§ **Work instruction**
Could you return only the lines that run from the line with "得到初禅呢，初禅境性上，色界" through the final line of the data, exactly as they stand?

Saved data entries
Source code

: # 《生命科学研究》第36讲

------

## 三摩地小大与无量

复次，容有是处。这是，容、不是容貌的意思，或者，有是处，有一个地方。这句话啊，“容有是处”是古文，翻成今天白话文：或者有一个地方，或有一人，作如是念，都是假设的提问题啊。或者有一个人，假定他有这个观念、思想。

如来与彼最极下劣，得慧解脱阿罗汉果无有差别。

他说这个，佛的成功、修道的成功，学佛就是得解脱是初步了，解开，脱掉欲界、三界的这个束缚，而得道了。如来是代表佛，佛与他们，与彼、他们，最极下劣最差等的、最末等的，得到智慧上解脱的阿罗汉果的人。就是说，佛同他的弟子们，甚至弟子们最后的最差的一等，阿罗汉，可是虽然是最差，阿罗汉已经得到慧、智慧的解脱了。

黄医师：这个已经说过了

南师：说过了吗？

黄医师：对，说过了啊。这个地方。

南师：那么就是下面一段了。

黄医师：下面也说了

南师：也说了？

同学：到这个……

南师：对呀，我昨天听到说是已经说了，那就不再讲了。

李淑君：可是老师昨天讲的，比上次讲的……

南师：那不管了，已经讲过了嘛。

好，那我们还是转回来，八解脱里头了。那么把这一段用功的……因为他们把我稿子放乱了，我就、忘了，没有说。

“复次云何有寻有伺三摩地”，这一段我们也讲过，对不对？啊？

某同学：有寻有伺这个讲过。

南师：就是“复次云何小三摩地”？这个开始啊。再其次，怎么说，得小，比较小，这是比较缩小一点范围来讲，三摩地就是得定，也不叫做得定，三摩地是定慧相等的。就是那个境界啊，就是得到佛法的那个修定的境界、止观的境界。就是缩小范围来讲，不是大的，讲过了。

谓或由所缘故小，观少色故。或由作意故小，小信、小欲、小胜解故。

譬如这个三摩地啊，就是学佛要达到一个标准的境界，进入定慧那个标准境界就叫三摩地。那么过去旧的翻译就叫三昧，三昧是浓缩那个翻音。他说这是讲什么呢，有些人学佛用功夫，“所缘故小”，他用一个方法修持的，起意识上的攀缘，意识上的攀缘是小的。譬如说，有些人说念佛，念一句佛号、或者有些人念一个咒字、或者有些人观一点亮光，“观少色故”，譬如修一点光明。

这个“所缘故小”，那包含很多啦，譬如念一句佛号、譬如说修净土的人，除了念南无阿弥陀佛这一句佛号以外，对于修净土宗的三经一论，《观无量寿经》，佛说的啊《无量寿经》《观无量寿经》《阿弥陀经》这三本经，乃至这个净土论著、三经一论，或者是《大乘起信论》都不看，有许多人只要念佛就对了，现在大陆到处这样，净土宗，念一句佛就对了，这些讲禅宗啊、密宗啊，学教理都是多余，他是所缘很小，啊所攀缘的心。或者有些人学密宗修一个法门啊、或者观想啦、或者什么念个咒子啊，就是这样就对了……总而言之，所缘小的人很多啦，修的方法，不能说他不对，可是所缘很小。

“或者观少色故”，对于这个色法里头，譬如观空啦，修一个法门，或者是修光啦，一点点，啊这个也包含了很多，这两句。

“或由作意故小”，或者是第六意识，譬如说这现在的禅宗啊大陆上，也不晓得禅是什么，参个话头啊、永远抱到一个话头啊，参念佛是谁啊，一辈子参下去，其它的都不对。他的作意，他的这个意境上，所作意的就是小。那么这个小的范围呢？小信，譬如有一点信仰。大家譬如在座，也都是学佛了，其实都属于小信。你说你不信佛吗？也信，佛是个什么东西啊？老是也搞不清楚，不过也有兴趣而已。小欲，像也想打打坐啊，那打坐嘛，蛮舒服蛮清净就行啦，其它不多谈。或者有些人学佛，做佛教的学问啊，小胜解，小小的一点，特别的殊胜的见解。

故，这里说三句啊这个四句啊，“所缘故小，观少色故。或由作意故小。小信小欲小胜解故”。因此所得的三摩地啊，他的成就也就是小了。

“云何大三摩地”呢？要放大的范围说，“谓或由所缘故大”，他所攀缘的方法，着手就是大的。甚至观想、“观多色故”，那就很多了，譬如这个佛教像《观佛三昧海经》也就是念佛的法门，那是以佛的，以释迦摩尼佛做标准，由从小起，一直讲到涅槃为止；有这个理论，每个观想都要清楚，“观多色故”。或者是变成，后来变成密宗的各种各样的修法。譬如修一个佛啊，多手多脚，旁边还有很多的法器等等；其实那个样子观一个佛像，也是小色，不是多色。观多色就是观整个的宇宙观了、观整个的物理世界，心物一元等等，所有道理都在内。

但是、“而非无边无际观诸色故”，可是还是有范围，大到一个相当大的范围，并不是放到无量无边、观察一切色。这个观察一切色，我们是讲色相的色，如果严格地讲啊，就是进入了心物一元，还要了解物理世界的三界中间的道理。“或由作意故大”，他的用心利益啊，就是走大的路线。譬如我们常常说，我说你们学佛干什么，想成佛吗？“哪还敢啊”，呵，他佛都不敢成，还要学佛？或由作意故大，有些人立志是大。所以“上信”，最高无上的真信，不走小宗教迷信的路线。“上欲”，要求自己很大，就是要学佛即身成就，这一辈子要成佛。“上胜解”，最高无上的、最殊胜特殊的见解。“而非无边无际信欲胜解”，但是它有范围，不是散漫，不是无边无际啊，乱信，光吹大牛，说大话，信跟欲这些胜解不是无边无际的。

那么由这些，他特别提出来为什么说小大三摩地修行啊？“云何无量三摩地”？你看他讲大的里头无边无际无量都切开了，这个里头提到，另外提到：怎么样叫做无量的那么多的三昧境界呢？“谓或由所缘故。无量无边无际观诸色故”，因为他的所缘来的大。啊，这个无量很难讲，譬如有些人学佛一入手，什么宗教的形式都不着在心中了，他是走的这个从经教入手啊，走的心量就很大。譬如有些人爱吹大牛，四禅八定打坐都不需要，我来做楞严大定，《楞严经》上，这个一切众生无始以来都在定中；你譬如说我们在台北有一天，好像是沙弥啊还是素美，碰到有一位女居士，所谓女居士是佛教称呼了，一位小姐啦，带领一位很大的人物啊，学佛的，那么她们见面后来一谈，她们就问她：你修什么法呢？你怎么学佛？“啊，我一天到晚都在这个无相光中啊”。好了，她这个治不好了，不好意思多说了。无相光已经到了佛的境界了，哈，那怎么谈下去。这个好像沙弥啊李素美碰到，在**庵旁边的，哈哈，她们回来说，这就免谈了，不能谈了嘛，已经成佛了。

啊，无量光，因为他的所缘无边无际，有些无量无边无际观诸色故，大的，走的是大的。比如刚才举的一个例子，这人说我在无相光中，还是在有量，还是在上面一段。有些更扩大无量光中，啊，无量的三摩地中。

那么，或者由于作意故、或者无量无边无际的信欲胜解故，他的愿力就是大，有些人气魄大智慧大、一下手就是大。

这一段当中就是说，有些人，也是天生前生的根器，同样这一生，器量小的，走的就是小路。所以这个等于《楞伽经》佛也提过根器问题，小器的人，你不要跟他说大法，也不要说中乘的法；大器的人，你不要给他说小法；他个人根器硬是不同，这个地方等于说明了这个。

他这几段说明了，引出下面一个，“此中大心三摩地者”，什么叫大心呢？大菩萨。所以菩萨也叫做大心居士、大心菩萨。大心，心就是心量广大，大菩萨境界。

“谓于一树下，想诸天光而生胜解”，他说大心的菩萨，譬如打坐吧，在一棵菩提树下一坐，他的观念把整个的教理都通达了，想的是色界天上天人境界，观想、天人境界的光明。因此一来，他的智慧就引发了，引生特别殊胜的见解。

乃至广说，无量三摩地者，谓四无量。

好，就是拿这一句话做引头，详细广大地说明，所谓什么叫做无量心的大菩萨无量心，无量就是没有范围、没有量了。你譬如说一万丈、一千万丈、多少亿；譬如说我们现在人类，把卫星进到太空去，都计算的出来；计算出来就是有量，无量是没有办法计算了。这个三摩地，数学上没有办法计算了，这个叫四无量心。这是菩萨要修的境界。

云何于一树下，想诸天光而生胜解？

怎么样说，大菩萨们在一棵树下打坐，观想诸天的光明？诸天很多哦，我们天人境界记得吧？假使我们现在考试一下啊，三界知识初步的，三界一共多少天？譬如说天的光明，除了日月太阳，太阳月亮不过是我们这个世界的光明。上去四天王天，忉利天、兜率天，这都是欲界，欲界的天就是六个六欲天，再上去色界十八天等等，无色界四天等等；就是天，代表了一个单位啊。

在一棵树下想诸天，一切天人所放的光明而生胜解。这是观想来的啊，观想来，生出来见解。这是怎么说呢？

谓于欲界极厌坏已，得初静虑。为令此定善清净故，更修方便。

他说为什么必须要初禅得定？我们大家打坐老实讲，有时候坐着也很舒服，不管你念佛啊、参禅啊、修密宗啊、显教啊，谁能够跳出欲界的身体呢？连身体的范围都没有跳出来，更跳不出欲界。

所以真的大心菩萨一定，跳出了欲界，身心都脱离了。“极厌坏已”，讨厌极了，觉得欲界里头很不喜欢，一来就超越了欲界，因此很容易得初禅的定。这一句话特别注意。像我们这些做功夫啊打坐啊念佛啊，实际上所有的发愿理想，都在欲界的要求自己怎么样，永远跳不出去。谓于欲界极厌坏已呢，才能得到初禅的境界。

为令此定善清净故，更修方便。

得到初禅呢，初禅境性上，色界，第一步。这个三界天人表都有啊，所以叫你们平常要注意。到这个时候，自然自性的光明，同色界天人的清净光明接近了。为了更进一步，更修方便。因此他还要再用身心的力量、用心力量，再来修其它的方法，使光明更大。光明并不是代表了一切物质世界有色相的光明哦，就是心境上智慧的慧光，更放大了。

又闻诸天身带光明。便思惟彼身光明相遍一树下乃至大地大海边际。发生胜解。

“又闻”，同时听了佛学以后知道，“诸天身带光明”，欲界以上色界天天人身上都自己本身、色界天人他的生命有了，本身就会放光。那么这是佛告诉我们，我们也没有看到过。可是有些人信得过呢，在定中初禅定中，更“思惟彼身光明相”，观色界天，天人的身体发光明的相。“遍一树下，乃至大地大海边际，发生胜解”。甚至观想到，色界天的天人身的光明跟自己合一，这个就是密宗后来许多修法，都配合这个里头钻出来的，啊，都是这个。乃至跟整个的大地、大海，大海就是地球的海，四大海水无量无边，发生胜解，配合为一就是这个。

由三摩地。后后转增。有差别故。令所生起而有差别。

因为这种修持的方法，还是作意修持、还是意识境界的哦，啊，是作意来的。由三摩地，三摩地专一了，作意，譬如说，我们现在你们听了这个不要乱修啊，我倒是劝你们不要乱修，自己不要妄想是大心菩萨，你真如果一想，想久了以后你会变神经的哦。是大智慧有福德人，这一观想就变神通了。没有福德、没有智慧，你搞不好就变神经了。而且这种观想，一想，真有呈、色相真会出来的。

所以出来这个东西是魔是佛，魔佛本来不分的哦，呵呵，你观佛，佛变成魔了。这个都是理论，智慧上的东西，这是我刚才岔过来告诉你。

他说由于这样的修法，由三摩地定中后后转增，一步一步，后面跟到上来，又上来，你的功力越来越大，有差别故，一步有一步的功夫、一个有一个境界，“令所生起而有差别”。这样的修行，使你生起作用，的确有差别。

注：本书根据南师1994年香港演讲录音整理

§ **Completed task**
得到初禅呢，初禅境性上，色界，第一步。这个三界天人表都有啊，所以叫你们平常要注意。到这个时候，自然自性的光明，同色界天人的清净光明接近了。为了更进一步，更修方便。因此他还要再用身心的力量、用心力量，再来修其它的方法，使光明更大。光明并不是代表了一切物质世界有色相的光明哦，就是心境上智慧的慧光，更放大了。

又闻诸天身带光明。便思惟彼身光明相遍一树下乃至大地大海边际。发生胜解。

“又闻”，同时听了佛学以后知道，“诸天身带光明”，欲界以上色界天天人身上都自己本身、色界天人他的生命有了，本身就会放光。那么这是佛告诉我们，我们也没有看到过。可是有些人信得过呢，在定中初禅定中，更“思惟彼身光明相”，观色界天，天人的身体发光明的相。“遍一树下，乃至大地大海边际，发生胜解”。甚至观想到，色界天的天人身的光明跟自己合一，这个就是密宗后来许多修法，都配合这个里头钻出来的，啊，都是这个。乃至跟整个的大地、大海，大海就是地球的海，四大海水无量无边，发生胜解，配合为一就是这个。

由三摩地。后后转增。有差别故。令所生起而有差别。

因为这种修持的方法，还是作意修持、还是意识境界的哦，啊，是作意来的。由三摩地，三摩地专一了，作意，譬如说，我们现在你们听了这个不要乱修啊，我倒是劝你们不要乱修，自己不要妄想是大心菩萨，你真如果一想，想久了以后你会变神经的哦。是大智慧有福德人，这一观想就变神通了。没有福德、没有智慧，你搞不好就变神经了。而且这种观想，一想，真有呈、色相真会出来的。

所以出来这个东西是魔是佛，魔佛本来不分的哦，呵呵，你观佛，佛变成魔了。这个都是理论，智慧上的东西，这是我刚才岔过来告诉你。

他说由于这样的修法，由三摩地定中后后转增，一步一步，后面跟到上来，又上来，你的功力越来越大，有差别故，一步有一步的功夫、一个有一个境界，“令所生起而有差别”。这样的修行，使你生起作用，的确有差别。

注：本书根据南师1994年香港演讲录音整理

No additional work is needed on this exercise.